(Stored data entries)
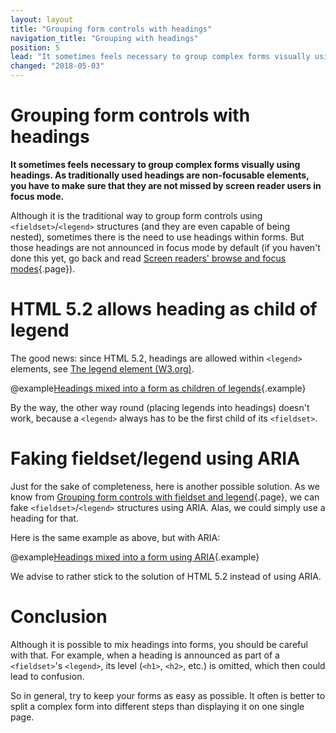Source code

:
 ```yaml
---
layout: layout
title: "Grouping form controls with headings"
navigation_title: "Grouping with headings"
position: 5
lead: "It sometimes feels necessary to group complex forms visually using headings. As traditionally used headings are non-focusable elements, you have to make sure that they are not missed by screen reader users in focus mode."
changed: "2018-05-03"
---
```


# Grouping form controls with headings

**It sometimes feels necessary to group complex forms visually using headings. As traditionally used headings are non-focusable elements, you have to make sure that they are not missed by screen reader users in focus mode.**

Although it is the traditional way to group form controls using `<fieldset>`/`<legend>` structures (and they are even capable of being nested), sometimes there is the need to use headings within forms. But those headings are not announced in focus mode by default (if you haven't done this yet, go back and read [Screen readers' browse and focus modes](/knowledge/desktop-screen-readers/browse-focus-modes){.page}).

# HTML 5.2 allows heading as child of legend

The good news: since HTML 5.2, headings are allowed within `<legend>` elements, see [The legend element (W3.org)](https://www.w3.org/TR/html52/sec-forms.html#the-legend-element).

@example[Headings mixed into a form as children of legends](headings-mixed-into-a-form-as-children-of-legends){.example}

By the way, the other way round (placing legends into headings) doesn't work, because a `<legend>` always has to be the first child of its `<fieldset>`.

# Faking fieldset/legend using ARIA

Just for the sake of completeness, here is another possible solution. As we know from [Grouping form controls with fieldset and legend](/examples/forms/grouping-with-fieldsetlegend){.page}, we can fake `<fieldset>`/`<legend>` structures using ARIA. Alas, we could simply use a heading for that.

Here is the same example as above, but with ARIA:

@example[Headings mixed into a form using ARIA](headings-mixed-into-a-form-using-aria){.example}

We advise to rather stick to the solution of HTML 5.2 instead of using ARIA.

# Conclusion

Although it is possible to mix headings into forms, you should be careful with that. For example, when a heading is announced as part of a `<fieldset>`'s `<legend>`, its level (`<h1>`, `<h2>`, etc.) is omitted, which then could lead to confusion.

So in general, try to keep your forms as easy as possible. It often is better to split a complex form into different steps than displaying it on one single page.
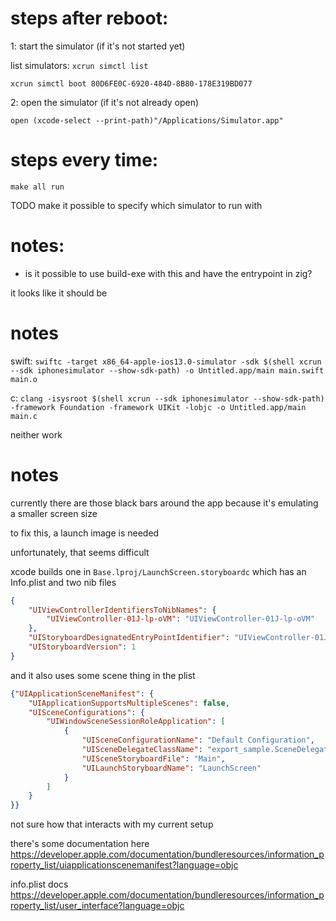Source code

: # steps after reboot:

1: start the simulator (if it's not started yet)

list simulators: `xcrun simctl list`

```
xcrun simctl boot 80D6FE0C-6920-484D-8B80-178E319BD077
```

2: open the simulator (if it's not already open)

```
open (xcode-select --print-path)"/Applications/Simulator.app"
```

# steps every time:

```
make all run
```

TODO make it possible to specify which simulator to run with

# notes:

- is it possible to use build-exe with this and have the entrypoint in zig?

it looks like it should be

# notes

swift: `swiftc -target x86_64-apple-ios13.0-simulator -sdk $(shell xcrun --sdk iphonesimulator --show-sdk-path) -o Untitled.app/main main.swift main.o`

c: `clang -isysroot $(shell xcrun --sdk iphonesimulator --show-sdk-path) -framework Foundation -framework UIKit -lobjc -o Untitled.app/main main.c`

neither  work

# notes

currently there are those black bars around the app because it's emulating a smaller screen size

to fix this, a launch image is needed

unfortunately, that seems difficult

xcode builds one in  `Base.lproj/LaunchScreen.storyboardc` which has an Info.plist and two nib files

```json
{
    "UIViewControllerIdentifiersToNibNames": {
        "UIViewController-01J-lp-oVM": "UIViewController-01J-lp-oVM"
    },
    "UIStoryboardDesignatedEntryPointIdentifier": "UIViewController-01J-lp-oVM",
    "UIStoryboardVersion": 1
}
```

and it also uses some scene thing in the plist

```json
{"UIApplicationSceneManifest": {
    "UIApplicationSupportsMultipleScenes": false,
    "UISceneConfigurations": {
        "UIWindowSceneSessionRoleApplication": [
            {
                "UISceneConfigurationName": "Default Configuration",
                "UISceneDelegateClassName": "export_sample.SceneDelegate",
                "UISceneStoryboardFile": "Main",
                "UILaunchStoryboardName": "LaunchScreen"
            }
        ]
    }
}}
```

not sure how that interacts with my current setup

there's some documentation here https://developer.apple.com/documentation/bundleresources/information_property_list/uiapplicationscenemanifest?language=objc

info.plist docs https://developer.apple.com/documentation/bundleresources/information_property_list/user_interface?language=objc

### Your instructions
Going through the entries above, show each line that contains "page".

### Response area
Although it is the traditional way to group form controls using `<fieldset>`/`<legend>` structures (and they are even capable of being nested), sometimes there is the need to use headings within forms. But those headings are not announced in focus mode by default (if you haven't done this yet, go back and read [Screen readers' browse and focus modes](/knowledge/desktop-screen-readers/browse-focus-modes){.page}).
Just for the sake of completeness, here is another possible solution. As we know from [Grouping form controls with fieldset and legend](/examples/forms/grouping-with-fieldsetlegend){.page}, we can fake `<fieldset>`/`<legend>` structures using ARIA. Alas, we could simply use a heading for that.
So in general, try to keep your forms as easy as possible. It often is better to split a complex form into different steps than displaying it on one single page.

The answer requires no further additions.